The move directly links executive pay to culture, which aligns with the view of many politicians, investors and corporate governance experts who increasingly see the management of corporate culture as a critical element in the long-term sustainability of companies.

A broader perspective

Luke Hildyard, executive director at the High Pay Centre, says the research is about shifting remcos from the “narrow focus on the topic of executive pay” to think more broadly about the role remuneration plays across the company.

A people and culture committee would look at non-financial performance, succession planning and the development of long-term executive capability

“Pay is both an intrinsic function of, and driver of, culture,” he says. In short, if there’s a committee of influential board directors looking at pay issues, they should be looking at its role more broadly.

A people and culture committee would look at non-financial performance, succession planning and the development of long-term executive capability. It would also examine the “organisational fairness” of pay decisions.

The High Pay Centre also called for more people management experts to join remcos, as well as representatives from stakeholders, including workers. Long-term incentive plans for execs should be “replaced as the default model” in favour of a “less complex” system based on basic salary supplemented by incentive schemes designed to reward long-term success with “much smaller restricted” share awards.

Focus on culture

The High Pay Centre’s report is the latest example of pay being linked to culture. When State Street Global Advisors published a letter at the beginning of this year stressing its interest in the alignment of corporate culture with strategy, its advice pointed to best practice that included monitoring factors such as “pay differences” among employees “across divisions and job functions”.

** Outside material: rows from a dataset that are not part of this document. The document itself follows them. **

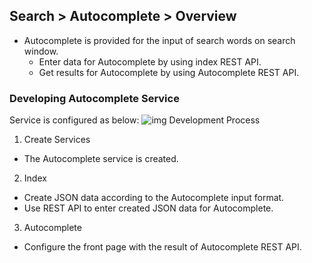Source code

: ## Search > Autocomplete > Overview

- Autocomplete is provided for the input of search words on search window.
  - Enter data for Autocomplete by using index REST API.
  - Get results for Autocomplete by using Autocomplete REST API.

### Developing Autocomplete Service

Service is configured as below:
![img](http://static.toastoven.net/prod_autocomplete/block_diagrm-20200113.png)
Development Process

1. Create Services
  - The Autocomplete service is created.
2. Index
  - Create JSON data according to the Autocomplete input format.
  - Use REST API to enter created JSON data for Autocomplete.  
3. Autocomplete
  - Configure the front page with the result of Autocomplete REST API.
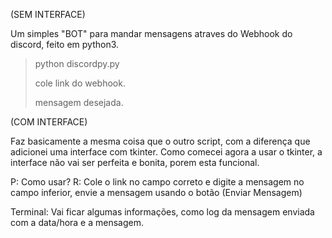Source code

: (SEM INTERFACE)

Um simples "BOT" para mandar mensagens atraves do Webhook do discord, feito em python3.

> python discordpy.py
>
> cole link do webhook.
>
> mensagem desejada.




(COM INTERFACE)

Faz basicamente a mesma coisa que o outro script, com a diferença que adicionei uma interface com tkinter.
Como comecei agora a usar o tkinter, a interface não vai ser perfeita e bonita, porem esta funcional.

P: Como usar?
R: Cole o link no campo correto e digite a mensagem no campo inferior, envie a mensagem usando o botão (Enviar Mensagem)

Terminal:
Vai ficar algumas informações, como log da mensagem enviada com a data/hora e a mensagem.
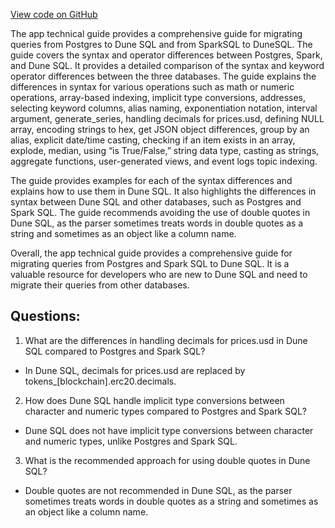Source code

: [View code on GitHub](https://dune.com/docs/query/syntax-differences.md)

The app technical guide provides a comprehensive guide for migrating queries from Postgres to Dune SQL and from SparkSQL to DuneSQL. The guide covers the syntax and operator differences between Postgres, Spark, and Dune SQL. It provides a detailed comparison of the syntax and keyword operator differences between the three databases. The guide explains the differences in syntax for various operations such as math or numeric operations, array-based indexing, implicit type conversions, addresses, selecting keyword columns, alias naming, exponentiation notation, interval argument, generate_series, handling decimals for prices.usd, defining NULL array, encoding strings to hex, get JSON object differences, group by an alias, explicit date/time casting, checking if an item exists in an array, explode, median, using “is True/False,” string data type, casting as strings, aggregate functions, user-generated views, and event logs topic indexing.

The guide provides examples for each of the syntax differences and explains how to use them in Dune SQL. It also highlights the differences in syntax between Dune SQL and other databases, such as Postgres and Spark SQL. The guide recommends avoiding the use of double quotes in Dune SQL, as the parser sometimes treats words in double quotes as a string and sometimes as an object like a column name.

Overall, the app technical guide provides a comprehensive guide for migrating queries from Postgres and Spark SQL to Dune SQL. It is a valuable resource for developers who are new to Dune SQL and need to migrate their queries from other databases.
## Questions: 
 1. What are the differences in handling decimals for prices.usd in Dune SQL compared to Postgres and Spark SQL?
- In Dune SQL, decimals for prices.usd are replaced by tokens_[blockchain].erc20.decimals.

2. How does Dune SQL handle implicit type conversions between character and numeric types compared to Postgres and Spark SQL?
- Dune SQL does not have implicit type conversions between character and numeric types, unlike Postgres and Spark SQL.

3. What is the recommended approach for using double quotes in Dune SQL?
- Double quotes are not recommended in Dune SQL, as the parser sometimes treats words in double quotes as a string and sometimes as an object like a column name.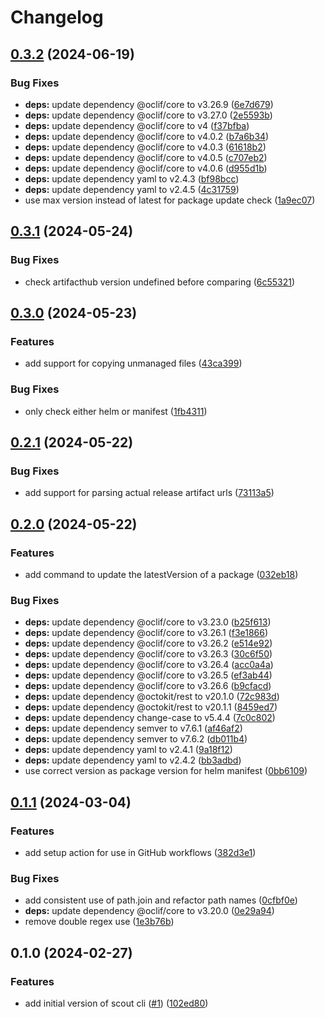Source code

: # Changelog

## [0.3.2](https://github.com/glasskube/scout/compare/v0.3.1...v0.3.2) (2024-06-19)


### Bug Fixes

* **deps:** update dependency @oclif/core to v3.26.9 ([6e7d679](https://github.com/glasskube/scout/commit/6e7d6799eae2aed5a5841ce0908f44b446607816))
* **deps:** update dependency @oclif/core to v3.27.0 ([2e5593b](https://github.com/glasskube/scout/commit/2e5593b9661db86d46bd164289812ca9652549c4))
* **deps:** update dependency @oclif/core to v4 ([f37bfba](https://github.com/glasskube/scout/commit/f37bfba3cb14aab1bf36c362b2a1498a9550eb50))
* **deps:** update dependency @oclif/core to v4.0.2 ([b7a6b34](https://github.com/glasskube/scout/commit/b7a6b3421acea397bc31321667e367da86550f04))
* **deps:** update dependency @oclif/core to v4.0.3 ([61618b2](https://github.com/glasskube/scout/commit/61618b2ec65f22403b7bc3b1cc425a9bfd9910b7))
* **deps:** update dependency @oclif/core to v4.0.5 ([c707eb2](https://github.com/glasskube/scout/commit/c707eb26f0e01d54a95e1fe4961e1bed0a2334ef))
* **deps:** update dependency @oclif/core to v4.0.6 ([d955d1b](https://github.com/glasskube/scout/commit/d955d1b9280c862c128b28c086f5860f84b7a942))
* **deps:** update dependency yaml to v2.4.3 ([bf98bcc](https://github.com/glasskube/scout/commit/bf98bcc6515d5657cb1b496a6bed7fd09b321a38))
* **deps:** update dependency yaml to v2.4.5 ([4c31759](https://github.com/glasskube/scout/commit/4c317591cdf1ac1cd7e13d123bf2226675f62064))
* use max version instead of latest for package update check ([1a9ec07](https://github.com/glasskube/scout/commit/1a9ec079974f69f00681f98db558865a7ae64f70))

## [0.3.1](https://github.com/glasskube/scout/compare/v0.3.0...v0.3.1) (2024-05-24)


### Bug Fixes

* check artifacthub version undefined before comparing ([6c55321](https://github.com/glasskube/scout/commit/6c55321635c854175190fa7e3ed30a849a286de3))

## [0.3.0](https://github.com/glasskube/scout/compare/v0.2.1...v0.3.0) (2024-05-23)


### Features

* add support for copying unmanaged files ([43ca399](https://github.com/glasskube/scout/commit/43ca399e4df3ef0c1c412a23c2acb74fad34f0f2))


### Bug Fixes

* only check either helm or manifest ([1fb4311](https://github.com/glasskube/scout/commit/1fb431172d44b78d1c07301e0ea4f6af0ebbf421))

## [0.2.1](https://github.com/glasskube/scout/compare/v0.2.0...v0.2.1) (2024-05-22)


### Bug Fixes

* add support for parsing actual release artifact urls ([73113a5](https://github.com/glasskube/scout/commit/73113a5a13c320856395f15b4995c8acc30b1196))

## [0.2.0](https://github.com/glasskube/scout/compare/v0.1.1...v0.2.0) (2024-05-22)


### Features

* add command to update the latestVersion of a package ([032eb18](https://github.com/glasskube/scout/commit/032eb181c81247c7322f5f6f92f0427676e4bd6e))


### Bug Fixes

* **deps:** update dependency @oclif/core to v3.23.0 ([b25f613](https://github.com/glasskube/scout/commit/b25f613d419545373576648f36b89855b8339cad))
* **deps:** update dependency @oclif/core to v3.26.1 ([f3e1866](https://github.com/glasskube/scout/commit/f3e1866a02e5ed5a55549b4caa800859659619b3))
* **deps:** update dependency @oclif/core to v3.26.2 ([e514e92](https://github.com/glasskube/scout/commit/e514e92ab87bb59b4dd8cdb01404b489f0eb7c3a))
* **deps:** update dependency @oclif/core to v3.26.3 ([30c6f50](https://github.com/glasskube/scout/commit/30c6f50969c0f85fe8513210ba5ae3b76bd0dffa))
* **deps:** update dependency @oclif/core to v3.26.4 ([acc0a4a](https://github.com/glasskube/scout/commit/acc0a4a8a6bb58a9b59aa167854215e44c8baec4))
* **deps:** update dependency @oclif/core to v3.26.5 ([ef3ab44](https://github.com/glasskube/scout/commit/ef3ab44974706e6bcc4e0862fa892ee191a99e65))
* **deps:** update dependency @oclif/core to v3.26.6 ([b9cfacd](https://github.com/glasskube/scout/commit/b9cfacd9d33cfa3ebe26d7e0ceb80ebd666189e6))
* **deps:** update dependency @octokit/rest to v20.1.0 ([72c983d](https://github.com/glasskube/scout/commit/72c983d3357e90687d9c7f5b7f714c42c33f8130))
* **deps:** update dependency @octokit/rest to v20.1.1 ([8459ed7](https://github.com/glasskube/scout/commit/8459ed7b92d5ba8755226b19db161167d8f150de))
* **deps:** update dependency change-case to v5.4.4 ([7c0c802](https://github.com/glasskube/scout/commit/7c0c80222bd4767d6a375757c05997ef50bdf203))
* **deps:** update dependency semver to v7.6.1 ([af46af2](https://github.com/glasskube/scout/commit/af46af224062863b966377349e4f18cb588a2328))
* **deps:** update dependency semver to v7.6.2 ([db011b4](https://github.com/glasskube/scout/commit/db011b461b48de549bee20e5fa97f0042a28f0d6))
* **deps:** update dependency yaml to v2.4.1 ([9a18f12](https://github.com/glasskube/scout/commit/9a18f120bca78dd5536aa11ab318a2ad663c3484))
* **deps:** update dependency yaml to v2.4.2 ([bb3adbd](https://github.com/glasskube/scout/commit/bb3adbddab7ec3ac6ebce112d7ce29797b90b7c1))
* use correct version as package version for helm manifest ([0bb6109](https://github.com/glasskube/scout/commit/0bb6109eaab2a91a705efe3900623ac2e422633f))

## [0.1.1](https://github.com/glasskube/scout/compare/v0.1.0...v0.1.1) (2024-03-04)


### Features

* add setup action for use in GitHub workflows ([382d3e1](https://github.com/glasskube/scout/commit/382d3e1a37cf270be71f4264ec169ca8a7bc8868))


### Bug Fixes

* add consistent use of path.join and refactor path names ([0cfbf0e](https://github.com/glasskube/scout/commit/0cfbf0eaeb11952681b9b1c1d57f753c56d4a813))
* **deps:** update dependency @oclif/core to v3.20.0 ([0e29a94](https://github.com/glasskube/scout/commit/0e29a946b7221a7490b411c501fdc3c40f1281f0))
* remove double regex use ([1e3b76b](https://github.com/glasskube/scout/commit/1e3b76b164850dafb9e625524357468a429c0a2a))

## 0.1.0 (2024-02-27)


### Features

* add initial version of scout cli ([#1](https://github.com/glasskube/scout/issues/1)) ([102ed80](https://github.com/glasskube/scout/commit/102ed800ecfb857390433e8fd02b0627985842ea))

Other advisers have emphasised the use of executive pay and pay levels as proxies for corporate culture.

State Street took the opportunity to provide boards with a template showing how culture might be gauged inside a company. That could prove a useful tool. When Board Agenda and Mazars polled senior managers across Europe, the survey found that boards struggle with culture. The research, at the end of 2017, found that 63% of respondents either work on boards that exclude culture from formal risk considerations, or fail to routinely assess the risk associated with their corporate cultures.

While interest in culture and people may be growing in some quarters, some directors suggest that boards are less interested than the current business media coverage might suggest. One portfolio director told Board Agenda that only one of their boards “had any interest in the actual treatment of people. Others couldn’t care less.”

While interest in culture and people may be growing in some quarters, some directors suggest that boards are less interested than the current business media coverage might suggest

What some non-executives advocate for is having a range of measures to hand that “demonstrate a company’s culture on the ground”. This might include detailed charts showing pay ranges with numbers in each category, including CEOs and chairs, plus people on minimum and living wage. They also want to see activity such as redundancies and new hires in the year split by salary group, absentee rates and, if relevant, strike data.

The government has moved on some issues. Companies are now required to publish information on gender pay differences and will shortly have to reveal CEO–employee pay comparisons. The new governance code calls on boards to have some form of worker representation and places more importance on corporate purpose and values.

What the code did not do, however, was formalise which part of the board is responsible for aligning culture and pay levels. The High Pay Centre proposals would place that responsibility on the agenda of remcos. That might require some adjustment to company constitutions or committee terms of reference. That’s not impossible, but it would mean going beyond the scope of the current corporate governance code, something most companies are likely to find challenging, at least in the immediate term.